Juntam-se a essas preocupações novos problemas, entre os quais sobressaem: 1) as iniquidades e as loucuras que a Administração Donald Trump/Elon Musk irá introduzir nas relações internacionais; 2) a aceleração do uso da Inteligência Artificial para responder aos desígnios e ao controlo da agenda estratégica por parte de vários imperialismos; e 3) o acesso ao poder em várias democracias Ocidentais, e não só, por partidos ultrarreacionários e de inspiração nazi, fascista ou simplesmente xenófoba.

A Áustria foi, esta semana, o exemplo mais recente desta tendência, ou seja, da viragem das opiniões públicas para o populismo e o nacionalismo extremista. Herbert Kickl, dirigente do partido de extrema-direita FPÖ (simbolicamente chamado Partido Nacional Social, uma apelação inspirada no partido de um certo Adolf Hitler), foi convidado a formar governo.

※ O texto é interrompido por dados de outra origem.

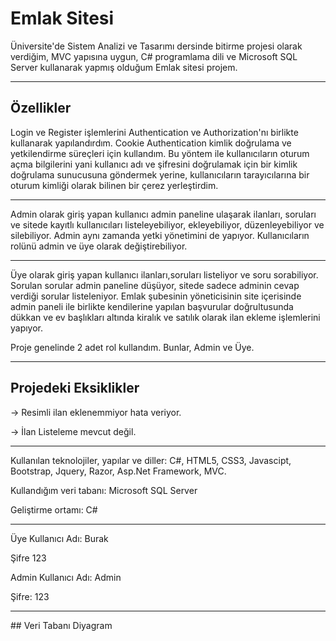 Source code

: # Emlak Sitesi

Üniversite'de Sistem Analizi ve Tasarımı dersinde bitirme projesi olarak verdiğim, MVC yapısına uygun, C# programlama dili ve Microsoft SQL Server kullanarak yapmış olduğum Emlak sitesi projem.
<hr>

## Özellikler
Login ve Register işlemlerini Authentication ve Authorization'nı birlikte kullanarak yapılandırdım. Cookie Authentication kimlik doğrulama ve yetkilendirme süreçleri için kullandım. Bu yöntem ile kullanıcıların oturum açma bilgilerini yani kullanıcı adı ve şifresini doğrulamak için bir kimlik doğrulama sunucusuna göndermek yerine, kullanıcıların tarayıcılarına bir oturum kimliği olarak bilinen bir çerez yerleştirdim.
<hr>
Admin olarak giriş yapan kullanıcı admin paneline ulaşarak ilanları, soruları ve sitede kayıtlı kullanıcıları listeleyebiliyor, ekleyebiliyor, düzenleyebiliyor ve silebiliyor. 
Admin aynı zamanda yetki yönetimini de yapıyor. Kullanıcıların rolünü admin ve üye olarak değiştirebiliyor.
<hr>
Üye olarak giriş yapan kullanıcı ilanları,soruları listeliyor ve soru sorabiliyor. 
Sorulan sorular admin paneline düşüyor, sitede sadece adminin cevap verdiği sorular listeleniyor.
Emlak şubesinin yöneticisinin site içerisinde admin paneli ile birlikte kendilerine yapılan başvurular doğrultusunda dükkan ve ev başlıkları altında kiralık ve satılık olarak ilan ekleme işlemlerini yapıyor.

Proje genelinde 2 adet rol kullandım. Bunlar, Admin ve Üye.
<hr>

## Projedeki Eksiklikler
-> Resimli ilan eklenemmiyor hata veriyor.

-> İlan Listeleme mevcut değil.
<hr>


Kullanılan teknolojiler, yapılar ve diller: C#, HTML5, CSS3, Javascipt, Bootstrap, Jquery, Razor, Asp.Net Framework, MVC.

Kullandığım veri tabanı: Microsoft SQL Server

Geliştirme ortamı: C#
<hr>
Üye
Kullanıcı Adı: Burak

Şifre 123

Admin 
Kullanıcı Adı: Admin

Şifre: 123
<hr>
## Veri Tabanı Diyagram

Este tipo de perspetivas exige ambições claras e corajosas. A maioria dos nossos dirigentes tem muita conversa, mas as suas declarações são vagas, mesmo incompreensíveis nalguns casos. Dir-se-ia que não entendem o contexto atual, nem conseguem imaginar o futuro. Utilizam a comunicação social para nos vender o passado e também para manter as ilusões em que assenta o seu poder.

Cabe-nos combater essas posturas, mas não é fácil. O acesso ao mercado das ideias realistas e humanistas é cada vez mais estreito. Basta notar quem tem tempo de antena para se perceber quão difícil é ver nos ecrãs quem tenha a coragem de desmontar os contextos ilusórios que servem de base de sustentação aos patrões dos principais partidos políticos ou aos líderes de algumas potências regionais ou globais.

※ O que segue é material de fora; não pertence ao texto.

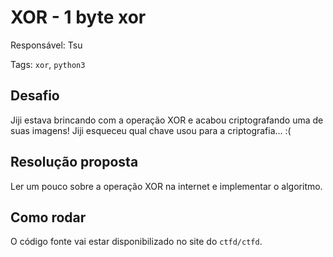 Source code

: # XOR - 1 byte xor

Responsável: Tsu

Tags: `xor`, `python3`

## Desafio

Jiji estava brincando com a operação XOR e acabou criptografando uma de suas imagens! Jiji esqueceu qual chave usou para a criptografia... :(

## Resolução proposta

Ler um pouco sobre a operação XOR na internet e implementar o algoritmo.

## Como rodar

O código fonte vai estar disponibilizado no site do `ctfd/ctfd`.
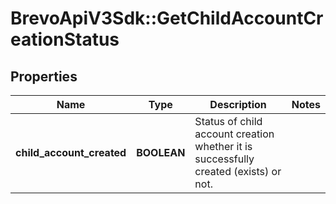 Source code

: # BrevoApiV3Sdk::GetChildAccountCreationStatus

## Properties
Name | Type | Description | Notes
------------ | ------------- | ------------- | -------------
**child_account_created** | **BOOLEAN** | Status of child account creation whether it is successfully created (exists) or not. |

Quem tem influência e autoridade deveria ter, pelo menos, cinco ambições maiores.

Primeiro, a paz. Estamos em 2025, não no passado. As grandes potências - mas também cada um de nós - devem abandonar a ideia de que os problemas se resolvem pela força das armas e ultimatos. Com os avanços tecnológicos, as guerras só servem para provocar o mais cruel sofrimento humano.

Segundo, a preservação dos valores universais. A lei internacional conheceu enormes avanços desde 1945. Os seus princípios têm de ser acatados. Com equilíbrio, de modo igual, quer se trate do país A ou B. Dois pesos e duas medidas levam ao descrédito da ética universal.

Terceiro, o respeito pela vida e pelos direitos fundamentais de cada pessoa. Essa é a questão que recebe mais ênfase quando se fala com os habitantes das zonas mais esquecidas do mundo, nas regiões onde muitos dos conflitos ocorrem.

Quarto, reduzir o fosso do subdesenvolvimento. Depois de vários anos de sucesso, estamos agora a mover-nos no sentido oposto. O aumento das disparidades económicas e sociais é, de um lado, uma fonte de tensões, de instabilidade, de hostilidade em relação aos países mais desenvolvidos, de migrações descontroladas e de deterioração do meio ambiente. Do outro lado, gera racismo, xenofobia, menosprezo e indiferença perante a pobreza de muitos.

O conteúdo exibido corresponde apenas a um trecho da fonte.